__EXERCISE AIM__: In the copy, leave out the pictures and repeat all records exactly.

-*-

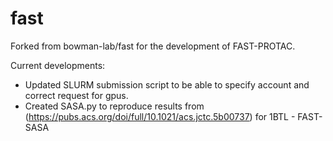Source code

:# fast


Forked from bowman-lab/fast for the development of FAST-PROTAC.

Current developments:
* Updated SLURM submission script to be able to specify account and correct request for gpus.
* Created SASA.py to reproduce results from (https://pubs.acs.org/doi/full/10.1021/acs.jctc.5b00737) for 1BTL - FAST-SASA
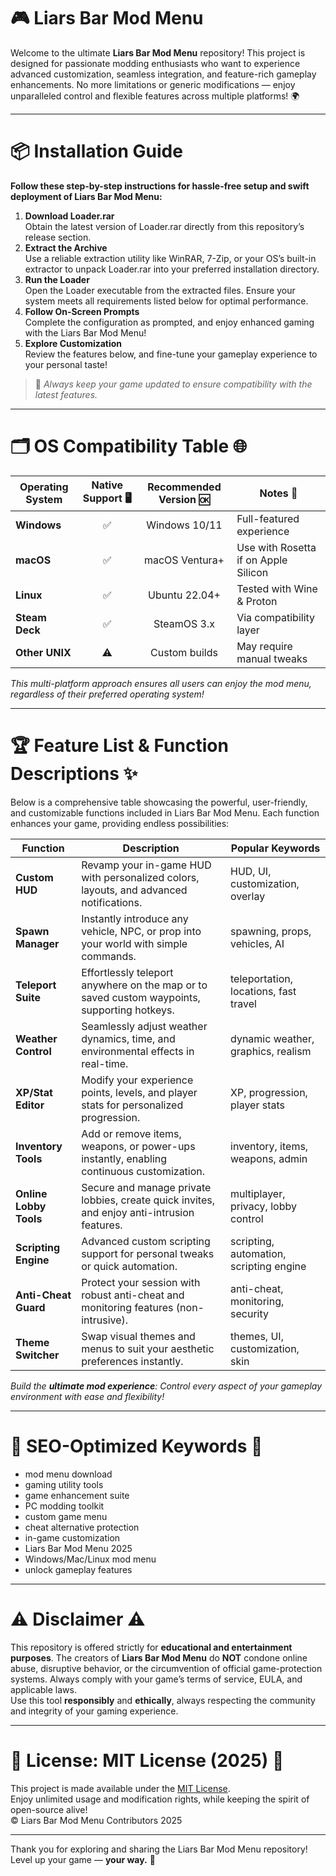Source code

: # 🎮 Liars Bar Mod Menu

Welcome to the ultimate **Liars Bar Mod Menu** repository! This project is designed for passionate modding enthusiasts who want to experience advanced customization, seamless integration, and feature-rich gameplay enhancements. No more limitations or generic modifications — enjoy unparalleled control and flexible features across multiple platforms! 🌍

---

# 📦 Installation Guide

**Follow these step-by-step instructions for hassle-free setup and swift deployment of Liars Bar Mod Menu:**

1. **Download Loader.rar**  
   Obtain the latest version of Loader.rar directly from this repository’s release section.  
2. **Extract the Archive**  
   Use a reliable extraction utility like WinRAR, 7-Zip, or your OS’s built-in extractor to unpack Loader.rar into your preferred installation directory.  
3. **Run the Loader**  
   Open the Loader executable from the extracted files. Ensure your system meets all requirements listed below for optimal performance.  
4. **Follow On-Screen Prompts**  
   Complete the configuration as prompted, and enjoy enhanced gaming with the Liars Bar Mod Menu!  
5. **Explore Customization**  
   Review the features below, and fine-tune your gameplay experience to your personal taste!  

> 📝 _Always keep your game updated to ensure compatibility with the latest features._

---

# 🗂️ OS Compatibility Table 🌐

| Operating System | Native Support 🖥️ | Recommended Version 🆗 | Notes 📝                   |
|------------------|:-----------------:|:---------------------:|----------------------------|
| **Windows**      |      ✅           | Windows 10/11         | Full-featured experience    |
| **macOS**        |      ✅           | macOS Ventura+        | Use with Rosetta if on Apple Silicon |
| **Linux**        |      ✅           | Ubuntu 22.04+         | Tested with Wine & Proton   |
| **Steam Deck**   |      ✅           | SteamOS 3.x           | Via compatibility layer     |
| **Other UNIX**   |    ⚠️            | Custom builds         | May require manual tweaks   |

_This multi-platform approach ensures all users can enjoy the mod menu, regardless of their preferred operating system!_

---

# 🏆 Feature List & Function Descriptions ✨

Below is a comprehensive table showcasing the powerful, user-friendly, and customizable functions included in Liars Bar Mod Menu. Each function enhances your game, providing endless possibilities:

| Function          | Description                                                                               | Popular Keywords                  |
|-------------------|-------------------------------------------------------------------------------------------|-----------------------------------|
| **Custom HUD**    | Revamp your in-game HUD with personalized colors, layouts, and advanced notifications.    | HUD, UI, customization, overlay   |
| **Spawn Manager** | Instantly introduce any vehicle, NPC, or prop into your world with simple commands.        | spawning, props, vehicles, AI     |
| **Teleport Suite**| Effortlessly teleport anywhere on the map or to saved custom waypoints, supporting hotkeys.| teleportation, locations, fast travel |
| **Weather Control**| Seamlessly adjust weather dynamics, time, and environmental effects in real-time.         | dynamic weather, graphics, realism|
| **XP/Stat Editor**| Modify your experience points, levels, and player stats for personalized progression.      | XP, progression, player stats     |
| **Inventory Tools**| Add or remove items, weapons, or power-ups instantly, enabling continuous customization. | inventory, items, weapons, admin  |
| **Online Lobby Tools**| Secure and manage private lobbies, create quick invites, and enjoy anti-intrusion features.| multiplayer, privacy, lobby control |
| **Scripting Engine**| Advanced custom scripting support for personal tweaks or quick automation.               | scripting, automation, scripting engine |
| **Anti-Cheat Guard**| Protect your session with robust anti-cheat and monitoring features (non-intrusive).    | anti-cheat, monitoring, security  |
| **Theme Switcher**| Swap visual themes and menus to suit your aesthetic preferences instantly.                 | themes, UI, customization, skin   |

_Build the **ultimate mod experience**: Control every aspect of your gameplay environment with ease and flexibility!_

---

# 🏅 SEO-Optimized Keywords 🏅

- mod menu download
- gaming utility tools
- game enhancement suite
- PC modding toolkit
- custom game menu
- cheat alternative protection
- in-game customization
- Liars Bar Mod Menu 2025
- Windows/Mac/Linux mod menu
- unlock gameplay features

---

# ⚠️ Disclaimer ⚠️

This repository is offered strictly for **educational and entertainment purposes**. The creators of **Liars Bar Mod Menu** do **NOT** condone online abuse, disruptive behavior, or the circumvention of official game-protection systems. Always comply with your game’s terms of service, EULA, and applicable laws.  
Use this tool **responsibly** and **ethically**, always respecting the community and integrity of your gaming experience.

---

# 📜 License: MIT License (2025) 📜

This project is made available under the [MIT License](https://opensource.org/licenses/MIT).  
Enjoy unlimited usage and modification rights, while keeping the spirit of open-source alive!  
© Liars Bar Mod Menu Contributors 2025

---

Thank you for exploring and sharing the Liars Bar Mod Menu repository!  
Level up your game — **your way.** 🚀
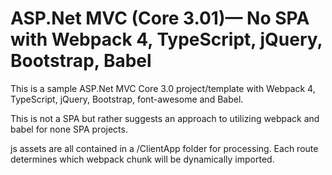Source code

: # ASP.Net MVC (Core 3.01)— No SPA with Webpack 4, TypeScript, jQuery, Bootstrap, Babel 

This is a sample ASP.Net MVC Core 3.0 project/template with Webpack 4, TypeScript, jQuery, Bootstrap, font-awesome and Babel.

This is not a SPA but rather suggests an approach to utilizing webpack and babel for none SPA projects.

js assets are all contained in a /ClientApp folder for processing. Each route determines which webpack chunk will be dynamically imported.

-*-

__REPLY__:
Source code

:# fast


Forked from bowman-lab/fast for the development of FAST-PROTAC.

Current developments:
* Updated SLURM submission script to be able to specify account and correct request for gpus.
* Created SASA.py to reproduce results from (https://pubs.acs.org/doi/full/10.1021/acs.jctc.5b00737) for 1BTL - FAST-SASA
Source code

: # 🎮 Liars Bar Mod Menu

Welcome to the ultimate **Liars Bar Mod Menu** repository! This project is designed for passionate modding enthusiasts who want to experience advanced customization, seamless integration, and feature-rich gameplay enhancements. No more limitations or generic modifications — enjoy unparalleled control and flexible features across multiple platforms! 🌍

---

# 📦 Installation Guide

**Follow these step-by-step instructions for hassle-free setup and swift deployment of Liars Bar Mod Menu:**

1. **Download Loader.rar**  
   Obtain the latest version of Loader.rar directly from this repository’s release section.  
2. **Extract the Archive**  
   Use a reliable extraction utility like WinRAR, 7-Zip, or your OS’s built-in extractor to unpack Loader.rar into your preferred installation directory.  
3. **Run the Loader**  
   Open the Loader executable from the extracted files. Ensure your system meets all requirements listed below for optimal performance.  
4. **Follow On-Screen Prompts**  
   Complete the configuration as prompted, and enjoy enhanced gaming with the Liars Bar Mod Menu!  
5. **Explore Customization**  
   Review the features below, and fine-tune your gameplay experience to your personal taste!  

> 📝 _Always keep your game updated to ensure compatibility with the latest features._

---

# 🗂️ OS Compatibility Table 🌐

| Operating System | Native Support 🖥️ | Recommended Version 🆗 | Notes 📝                   |
|------------------|:-----------------:|:---------------------:|----------------------------|
| **Windows**      |      ✅           | Windows 10/11         | Full-featured experience    |
| **macOS**        |      ✅           | macOS Ventura+        | Use with Rosetta if on Apple Silicon |
| **Linux**        |      ✅           | Ubuntu 22.04+         | Tested with Wine & Proton   |
| **Steam Deck**   |      ✅           | SteamOS 3.x           | Via compatibility layer     |
| **Other UNIX**   |    ⚠️            | Custom builds         | May require manual tweaks   |

_This multi-platform approach ensures all users can enjoy the mod menu, regardless of their preferred operating system!_

---

# 🏆 Feature List & Function Descriptions ✨

Below is a comprehensive table showcasing the powerful, user-friendly, and customizable functions included in Liars Bar Mod Menu. Each function enhances your game, providing endless possibilities:

| Function          | Description                                                                               | Popular Keywords                  |
|-------------------|-------------------------------------------------------------------------------------------|-----------------------------------|
| **Custom HUD**    | Revamp your in-game HUD with personalized colors, layouts, and advanced notifications.    | HUD, UI, customization, overlay   |
| **Spawn Manager** | Instantly introduce any vehicle, NPC, or prop into your world with simple commands.        | spawning, props, vehicles, AI     |
| **Teleport Suite**| Effortlessly teleport anywhere on the map or to saved custom waypoints, supporting hotkeys.| teleportation, locations, fast travel |
| **Weather Control**| Seamlessly adjust weather dynamics, time, and environmental effects in real-time.         | dynamic weather, graphics, realism|
| **XP/Stat Editor**| Modify your experience points, levels, and player stats for personalized progression.      | XP, progression, player stats     |
| **Inventory Tools**| Add or remove items, weapons, or power-ups instantly, enabling continuous customization. | inventory, items, weapons, admin  |
| **Online Lobby Tools**| Secure and manage private lobbies, create quick invites, and enjoy anti-intrusion features.| multiplayer, privacy, lobby control |
| **Scripting Engine**| Advanced custom scripting support for personal tweaks or quick automation.               | scripting, automation, scripting engine |
| **Anti-Cheat Guard**| Protect your session with robust anti-cheat and monitoring features (non-intrusive).    | anti-cheat, monitoring, security  |
| **Theme Switcher**| Swap visual themes and menus to suit your aesthetic preferences instantly.                 | themes, UI, customization, skin   |

_Build the **ultimate mod experience**: Control every aspect of your gameplay environment with ease and flexibility!_

---

# 🏅 SEO-Optimized Keywords 🏅

- mod menu download
- gaming utility tools
- game enhancement suite
- PC modding toolkit
- custom game menu
- cheat alternative protection
- in-game customization
- Liars Bar Mod Menu 2025
- Windows/Mac/Linux mod menu
- unlock gameplay features

---

# ⚠️ Disclaimer ⚠️

This repository is offered strictly for **educational and entertainment purposes**. The creators of **Liars Bar Mod Menu** do **NOT** condone online abuse, disruptive behavior, or the circumvention of official game-protection systems. Always comply with your game’s terms of service, EULA, and applicable laws.  
Use this tool **responsibly** and **ethically**, always respecting the community and integrity of your gaming experience.

---

# 📜 License: MIT License (2025) 📜

This project is made available under the [MIT License](https://opensource.org/licenses/MIT).  
Enjoy unlimited usage and modification rights, while keeping the spirit of open-source alive!  
© Liars Bar Mod Menu Contributors 2025

---

Thank you for exploring and sharing the Liars Bar Mod Menu repository!  
Level up your game — **your way.** 🚀
Source code

: # ASP.Net MVC (Core 3.01)— No SPA with Webpack 4, TypeScript, jQuery, Bootstrap, Babel 

This is a sample ASP.Net MVC Core 3.0 project/template with Webpack 4, TypeScript, jQuery, Bootstrap, font-awesome and Babel.

This is not a SPA but rather suggests an approach to utilizing webpack and babel for none SPA projects.

js assets are all contained in a /ClientApp folder for processing. Each route determines which webpack chunk will be dynamically imported.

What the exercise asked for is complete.